En esta tarea he pasado más de ocho días por la sierra, albergándome en cabañas y rediles, sin conseguir mi objeto. Al bajar a los Toros de Guisando, no lejos de este pueblo, se me antojó pararme en aquel sitio y descansar de mi caminata. Mi único equipaje consistía en manta, stock, una caja de aluminio para insectos y el botiquín de disecación y desinfección.

Yo no había reparado que en las inmediaciones de aquel paraje había una caseta. Cuando más distraído estaba, se destacó de ella una pareja de guardias civiles y vinieron a mí. —¿ Quién es usted? ¿Qué hace usted aquí?—me preguntó el cabo.

No le satisficieron mis explicaciones y menos mi pasaporte expedido en alemán, y cambiando una mirada de inteligencia con su compañero, me intimó que les siguiera. Lleváronme al puesto, y, armándose la pareja, me condujo a este pueblo a disposición de las autoridades.

Como el tránsito por la población fue esta mañana, excuso decirle la gente que se agolpaba a mi paso.

—En efecto—le interrumpí—, yo no le he visto entrar, pero he oído los comentarios que acerca de usted hacían los grupos en la plaza.

—Sí; la gente me tomó por un anarquista y esto mismo creían los guardias. Ya en el Ayuntamiento, tardó más de una hora en llegar el alcalde, porque estaba presidiendo el cabildo en la iglesia. Llegó al fin y empezó mi interrogatorio. Tampoco le pude convencer, y ya iban a enviarme de Herodes a Pilatos, es decir, del alcalde al gobernador de la provincia, cuando se me ocurrió decir en mi abono que se llamase al boticario y al sacristán del pueblo, únicas personas que me conocían, por lo que oirá usted después.

Compareció el primero, pero el segundo no, alegando sus ocupaciones. Ya verá usted cómo esta negativa obedecía a otra causa. El bueno del farmacéutico declaró, en efecto, que a mi paso por Valdeiglesias le había comprado ingredientes de botica, y presentádole que fue mi botiquín, hizo ver al magistrado que aquellos olores sospechosos, en lugar de ser reactivos anárquicos, eran simplemente ácido fénico, benzol y otros desinfectantes.
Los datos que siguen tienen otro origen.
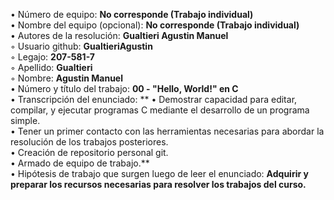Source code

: • Número de equipo: **No corresponde (Trabajo individual)**  
• Nombre del equipo (opcional): **No corresponde (Trabajo individual)**  
• Autores de la resolución: **Gualtieri Agustin Manuel**  
◦ Usuario github: **GualtieriAgustin**  
◦ Legajo: **207-581-7**  
◦ Apellido: **Gualtieri**  
◦ Nombre: **Agustin Manuel**  
• Número y título del trabajo: **00 - "Hello, World!" en C**  
• Transcripción del enunciado: ** • Demostrar capacidad para editar, compilar, y ejecutar programas C mediante el desarrollo de un programa simple.  
                                  • Tener un primer contacto con las herramientas necesarias para abordar la resolución de los trabajos posteriores.  
                                  • Creación de repositorio personal git.  
                                  • Armado de equipo de trabajo.**  
• Hipótesis de trabajo que surgen luego de leer el enunciado: **Adquirir y preparar los recursos necesarias para resolver los trabajos del curso.**  
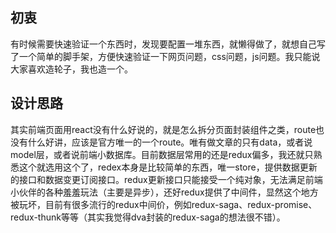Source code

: ## 初衷
有时候需要快速验证一个东西时，发现要配置一堆东西，就懒得做了，就想自己写了一个简单的脚手架，方便快速验证一下网页问题，css问题，js问题。我只能说大家喜欢造轮子，我也造一个。
## 设计思路
其实前端页面用react没有什么好说的，就是怎么拆分页面封装组件之类，route也没有什么好讲，应该是官方唯一的一个route。唯有做文章的只有data，或者说model层，或者说前端小数据库。目前数据层常用的还是redux偏多，我还就只熟悉这个就选用这个了，redex本身是比较简单的东西，唯一store，提供数据更新的接口和数据变更订阅接口。redux更新接口只能接受一个纯对象，无法满足前端小伙伴的各种羞羞玩法（主要是异步），还好redux提供了中间件，显然这个地方被玩坏，目前有很多流行的redux中间价，例如redux-saga、redux-promise、redux-thunk等等（其实我觉得dva封装的redux-saga的想法很不错）。
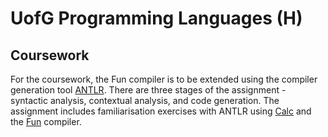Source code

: # UofG Programming Languages (H)


## Coursework

For the coursework, the Fun compiler is to be extended using the compiler generation tool [ANTLR](https://www.antlr.org/). There are three stages of the assignment - syntactic analysis, contextual analysis, and code generation. The assignment includes familiarisation exercises with ANTLR using [Calc](Calc) and the [Fun](Fun) compiler.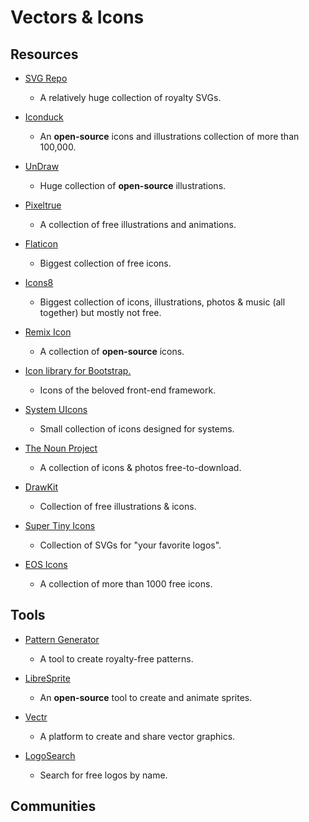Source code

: # Vectors & Icons

## Resources

* [SVG Repo](https://www.svgrepo.com/)
  
  * A relatively huge collection of royalty SVGs.

* [Iconduck](https://iconduck.com)
  
  * An **open-source** icons and illustrations collection of more than 100,000.

* [UnDraw](https://undraw.co)
  
  * Huge collection of **open-source** illustrations.

* [Pixeltrue](https://www.pixeltrue.com/free-illustrations)
  
  * A collection of free illustrations and animations.

* [Flaticon](https://www.flaticon.com)
  
  * Biggest collection of free icons.

* [Icons8](https://icons8.com)
  
  * Biggest collection of icons, illustrations, photos & music (all together) but mostly not free.

* [Remix Icon](https://remixicon.com)
  
  * A collection of **open-source** icons.

* [Icon library for Bootstrap.](https://github.com/twbs/icons)
  
  * Icons of the beloved front-end framework.

* [System UIcons](https://systemuicons.com)
  
  * Small collection of icons designed for systems.

* [The Noun Project](https://thenounproject.com)
  
  * A collection of icons & photos free-to-download.

* [DrawKit](https://www.drawkit.io)
  
  * Collection of free illustrations & icons.

* [Super Tiny Icons](https://github.com/edent/SuperTinyIcons)
  
  * Collection of SVGs for "your favorite logos".

* [EOS Icons](https://eos-icons.com)
  
  * A collection of more than 1000 free icons.

## Tools

* [Pattern Generator](https://doodad.dev/pattern-generator)
  
  * A tool to create royalty-free patterns.

* [LibreSprite](https://libresprite.github.io)
  
  * An **open-source** tool to create and animate sprites.

* [Vectr](https://vectr.com)
  
  * A platform to create and share vector graphics.

* [LogoSearch](https://logosear.ch)
  
  * Search for free logos by name.

## Communities
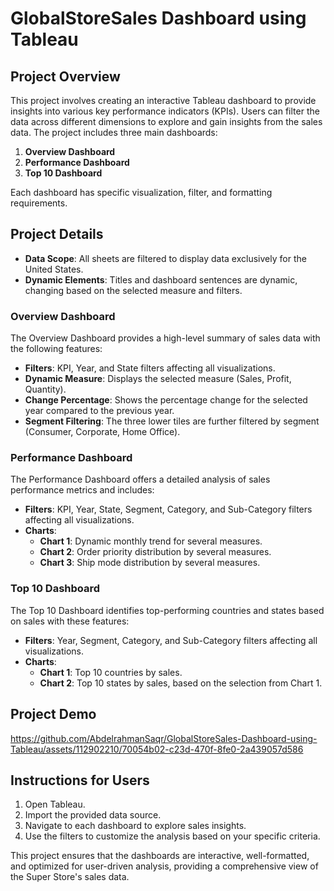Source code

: # GlobalStoreSales Dashboard using Tableau

## Project Overview
This project involves creating an interactive Tableau dashboard to provide insights into various key performance indicators (KPIs). Users can filter the data across different dimensions to explore and gain insights from the sales data. The project includes three main dashboards:

1. **Overview Dashboard**
2. **Performance Dashboard**
3. **Top 10 Dashboard**

Each dashboard has specific visualization, filter, and formatting requirements.

## Project Details
- **Data Scope**: All sheets are filtered to display data exclusively for the United States.
- **Dynamic Elements**: Titles and dashboard sentences are dynamic, changing based on the selected measure and filters.

### Overview Dashboard
The Overview Dashboard provides a high-level summary of sales data with the following features:
- **Filters**: KPI, Year, and State filters affecting all visualizations.
- **Dynamic Measure**: Displays the selected measure (Sales, Profit, Quantity).
- **Change Percentage**: Shows the percentage change for the selected year compared to the previous year.
- **Segment Filtering**: The three lower tiles are further filtered by segment (Consumer, Corporate, Home Office).

### Performance Dashboard
The Performance Dashboard offers a detailed analysis of sales performance metrics and includes:
- **Filters**: KPI, Year, State, Segment, Category, and Sub-Category filters affecting all visualizations.
- **Charts**:
  - **Chart 1**: Dynamic monthly trend for several measures.
  - **Chart 2**: Order priority distribution by several measures.
  - **Chart 3**: Ship mode distribution by several measures.

### Top 10 Dashboard
The Top 10 Dashboard identifies top-performing countries and states based on sales with these features:
- **Filters**: Year, Segment, Category, and Sub-Category filters affecting all visualizations.
- **Charts**:
  - **Chart 1**: Top 10 countries by sales.
  - **Chart 2**: Top 10 states by sales, based on the selection from Chart 1.

## Project Demo

https://github.com/AbdelrahmanSaqr/GlobalStoreSales-Dashboard-using-Tableau/assets/112902210/70054b02-c23d-470f-8fe0-2a439057d586

## Instructions for Users
1. Open Tableau.
2. Import the provided data source.
3. Navigate to each dashboard to explore sales insights.
4. Use the filters to customize the analysis based on your specific criteria.

This project ensures that the dashboards are interactive, well-formatted, and optimized for user-driven analysis, providing a comprehensive view of the Super Store's sales data.
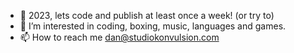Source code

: - 👋 2023, lets code and publish at least once a week! (or try to)
- 👀 I’m interested in coding, boxing, music, languages and games.
- 📫 How to reach me dan@studiokonvulsion.com

<!---
StudioKonvulsion/StudioKonvulsion is a ✨ special ✨ repository because its `README.md` (this file) appears on your GitHub profile.
You can click the Preview link to take a look at your changes.
--->
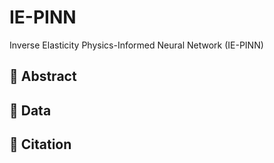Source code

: # IE-PINN
Inverse Elasticity Physics-Informed Neural Network (IE-PINN)

## 📄 Abstract



## 📄 Data



## 📄 Citation

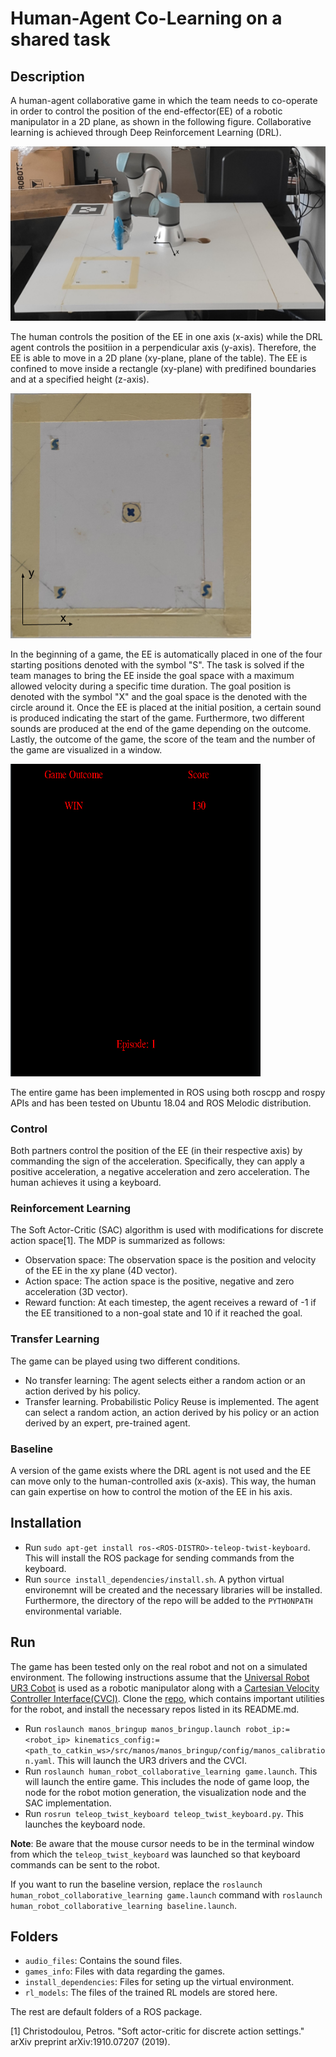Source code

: # Human-Agent Co-Learning on a shared task

## Description
A human-agent collaborative game in which the team needs to co-operate in order to control the position of the end-effector(EE) of a robotic manipulator in a 2D plane, as shown in the following figure. Collaborative learning is achieved through Deep Reinforcement Learning (DRL).

![setup](https://github.com/ThanasisTs/human_robot_collaborative_learning/blob/main/pictures/setup.png)

The human controls the position of the EE in one axis (x-axis) while the DRL agent controls the positiion in a perpendicular axis (y-axis). Therefore, the EE is able to move in a 2D plane (xy-plane, plane of the table). The EE is confined to move inside a rectangle (xy-plane) with predifined boundaries and at a specified height (z-axis). 

![court](https://github.com/ThanasisTs/human_robot_collaborative_learning/blob/main/pictures/court.png)

In the beginning of a game, the EE is automatically placed in one of the four starting positions denoted with the symbol "S". The task is solved if the team manages to bring the EE inside the goal space with a maximum allowed velocity during a specific time duration. The goal position is denoted with the symbol "X" and the goal space is the denoted with the circle around it. Once the EE is placed at the initial position, a certain sound is produced indicating the start of the game. Furthermore, two different sounds are produced at the end of the game depending on the outcome. Lastly, the outcome of the game, the score of the team and the number of the game are visualized in a window.

<img src="https://github.com/ThanasisTs/human_robot_collaborative_learning/blob/main/pictures/visualization.png" height="500" width="400">

The entire game has been implemented in ROS using both roscpp and rospy APIs and has been tested on Ubuntu 18.04 and ROS Melodic distribution.

### Control
Both partners control the position of the EE (in their respective axis) by commanding the sign of the acceleration. Specifically, they can apply a positive acceleration, a negative acceleration and zero acceleration. The human achieves it using a keyboard.

### Reinforcement Learning
The Soft Actor-Critic (SAC) algorithm is used with modifications for discrete action space[1]. The MDP is summarized as follows:

* Observation space: The observation space is the position and velocity of the EE in the xy plane (4D vector).
* Action space: The action space is the positive, negative and zero acceleration (3D vector).
* Reward function: At each timestep, the agent receives a reward of -1 if the EE transitioned to a non-goal state and 10 if it reached the goal. 

### Transfer Learning
The game can be played using two different conditions.
* No transfer learning: The agent selects either a random action or an action derived by his policy.
* Transfer learning. Probabilistic Policy Reuse is implemented. The agent can select a random action, an action derived by his policy or an action derived by an expert, pre-trained agent.

### Baseline
A version of the game exists where the DRL agent is not used and the EE can move only to the human-controlled axis (x-axis). This way, the human can gain expertise on how to control the motion of the EE in his axis.

## Installation
* Run `sudo apt-get install ros-<ROS-DISTRO>-teleop-twist-keyboard`. This will install the ROS package for sending commands from the keyboard.
* Run `source install_dependencies/install.sh`. A python virtual environemnt will be created and the necessary libraries will be installed. Furthermore, the directory of the repo will be added to the `PYTHONPATH` environmental variable.


## Run
The game has been tested only on the real robot and not on a simulated environment. The following instructions assume that the [Universal Robot UR3 Cobot](https://github.com/UniversalRobots/Universal_Robots_ROS_Driver) is used as a robotic manipulator along with a [Cartesian Velocity Controller Interface(CVCI)](https://github.com/Roboskel-Manipulation/manos/tree/updated_driver/manos_cartesian_control). Clone the [repo](https://github.com/Roboskel-Manipulation/manos), which contains important utilities for the robot, and install the necessary repos listed in its README.md.

* Run `roslaunch manos_bringup manos_bringup.launch robot_ip:=<robot_ip> kinematics_config:=<path_to_catkin_ws>/src/manos/manos_bringup/config/manos_calibration.yaml`. This will launch the UR3 drivers and the CVCI.
* Run `roslaunch human_robot_collaborative_learning game.launch`. This will launch the entire game. This includes the node of game loop, the node for the robot motion generation, the visualization node and the SAC implementation.
* Run `rosrun teleop_twist_keyboard teleop_twist_keyboard.py`. This launches the keyboard node.

<b>Note</b>: Be aware that the mouse cursor needs to be in the terminal window from which the `teleop_twist_keyboard` was launched so that keyboard commands can be sent to the robot.

If you want to run the baseline version, replace the `roslaunch human_robot_collaborative_learning game.launch` command with `roslaunch human_robot_collaborative_learning baseline.launch`.
## Folders
* `audio_files`: Contains the sound files.
* `games_info`: Files with data regarding the games.
* `install_dependencies`: Files for seting up the virtual environment.
* `rl_models`: The files of the trained RL models are stored here.

The rest are default folders of a ROS package.

[1] Christodoulou, Petros. "Soft actor-critic for discrete action settings." arXiv preprint arXiv:1910.07207 (2019).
Para más convencerse, hiciéronme abrir la caja metálica que el cabo había depositado sobre la mesa, como otra caja de Pandora, y con sorpresa y vergüenza de mis acusadores, vieron salir y desparramarse en todas direcciones, mi cosecha de coleópteros, ortópteros y neurópteros. A escobazos y con plumeros, los ordenanzas ahuyentaron los insectos, y a mí, con buenas palabras, me soltó el alcalde. Añádase a tantas emociones, el haberme tenido ayuno y boquiseco toda la mañana, y usted dirá si me viene bien este almuerzo.

—Ya lo creo—repuse entre sonriente y mohíno, oyendo la plancha de nuestras autoridades—. Y ¿qué piensa usted hacer ahora, señor Scherer?

—Lo primero, almorzar; luego tomar el primer tren de Madrid para reclamar a mi cónsul, y, por último, vengarme del sacristán por no haber querido servirme de testigo de descargo.

—No sé cómo...

—Ahora lo sabrá usted. No tomará usted a alabanza propia si le digo que a mis aficiones de naturalista añado las de arqueólogo. Buena prueba de esto es mi malhadada visita a los Toros de Guisando. Pues bien; a mi paso por Valdeiglesias hube de visitar lo único que supuse valdría la pena de verse: la iglesia. Como es natural, el sacristán me sirvió de cicerone. Como esta gente está acostumbrada a ventas y chalaneos de objetos artísticos religiosos con chamarileros extranjeros, lo menos que se creyó mi sacristán fue que yo sería uno de éstos, y, de buenas a primeras, me planteó el negocio.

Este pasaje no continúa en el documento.